June 28, 2010

It's dad, grad, bride, birthday and baby time, and that means there's not a weekend left through the summer that hasn't already been booked up with at least one - and often two or three - mini-celebrations of life. And for the most part, we love it. We're looking forward to the family, friends, food, drink and good times wrapped around all these rites of passage for all these people we love. So, what's the problem? Gifts.

It was easy back in the old days when most of the celebrants where young and innocent and all you had to do was grab a doll or a dinosaur, wrap it in some bright paper and hand it to a delighted child. But the internet has ruined all of that. These days, every celebrant has set up a web site or is registered with a dozen online stores, so that we well-wishers can let our fingers do the walking and our credit cards do the paying to pick, pay for, and send the perfect gift in less than 10 minutes.

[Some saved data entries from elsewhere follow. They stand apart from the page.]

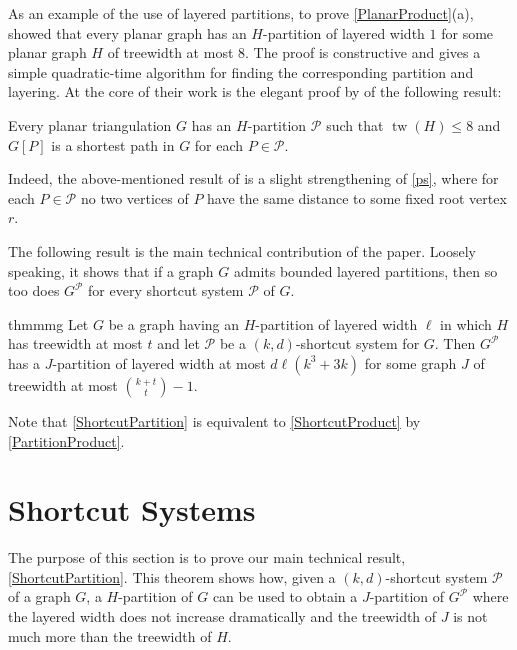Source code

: \documentclass{patmorin}
\DeclareMathOperator{\tw}{tw}
\newcommand{\PP}{\mathcal{P}}
\renewcommand{\leq}{\leqslant}
\begin{document}
As an example of the use of layered partitions, to prove \cref{PlanarProduct}(a), 
\citet{dujmovic.joret.ea:planar} showed that every planar graph has an $H$-partition of layered width $1$ for some planar graph $H$ of treewidth at most $8$. The proof is constructive and gives a simple quadratic-time algorithm for finding the corresponding partition and layering.
At the core of their work is the elegant proof by \citet{pilipczuk.siebertz:polynomial-soda} of the following result:

\begin{thm}
\label{ps}
Every planar triangulation $G$ has an $H$-partition $\mathcal{P}$
such that $\tw(H)\leq 8$ and $G[P]$ is a shortest path in $G$ for each $P\in\mathcal{P}$.
\end{thm}

Indeed, the above-mentioned result of \citet{dujmovic.joret.ea:planar} is a slight strengthening of \cref{ps}, where for each $P\in\mathcal{P}$ no two vertices of $P$ have the same distance to some fixed root vertex $r$.

The following result is the main technical contribution of the paper. Loosely speaking, it shows that if a graph $G$ admits bounded layered partitions, then so too does $G^\PP$ for every shortcut system $\PP$ of $G$.

\begin{restatable}{thm}{mmg}
	\label{ShortcutPartition}
	Let $G$ be a graph having an $H$-partition of layered width $\ell$ in which $H$ has treewidth at most $t$ and let $\PP$ be a $(k,d)$-shortcut system for $G$.  Then $G^\PP$ has a $J$-partition of layered width at most $d\ell(k^3+3k)$ for some graph $J$ of treewidth at most $\binom{k+t}{t}-1$.
\end{restatable}

Note that \cref{ShortcutPartition} is equivalent to \cref{ShortcutProduct} by \cref{PartitionProduct}.



\section{Shortcut Systems}
\label{Structure}

The purpose of this section is to prove our main technical result, \cref{ShortcutPartition}. This theorem shows how, given a $(k,d)$-shortcut system $\mathcal{P}$ of a graph $G$, a $H$-partition of $G$ can be used to obtain a $J$-partition of $G^{\mathcal{P}}$ where the layered width  does not increase dramatically and the treewidth of $J$ is not much more than the treewidth of $H$.  
\end{document}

We should be happy. We're not gifted gift-givers.

We're the folks who spent big bucks on an illustrated, three-language - Arabic, Persian and English - version of the Rubiyat of Omar Khayyam as a wedding gift for our cousin who in her thank you card wrote, "the pictures are very nice." We're the ones who brought back from Brazil a hand-carved head that wards off evil spirits for a friend, whose wife dubbed it "monkey head" and tactfully gave it back to us. We have a whole list of gifts that we found delightful, even as the recipients gave us puzzled looks and mumbled hesitant thanks.

But, this internet shopping doesn't seem right. It's cold and commercial, and we're too warm and fuzzy to resort to such automated gift-giving. So, we're going to give gifts in the good, old-fashioned way.

We're going to sit down and start writing checks.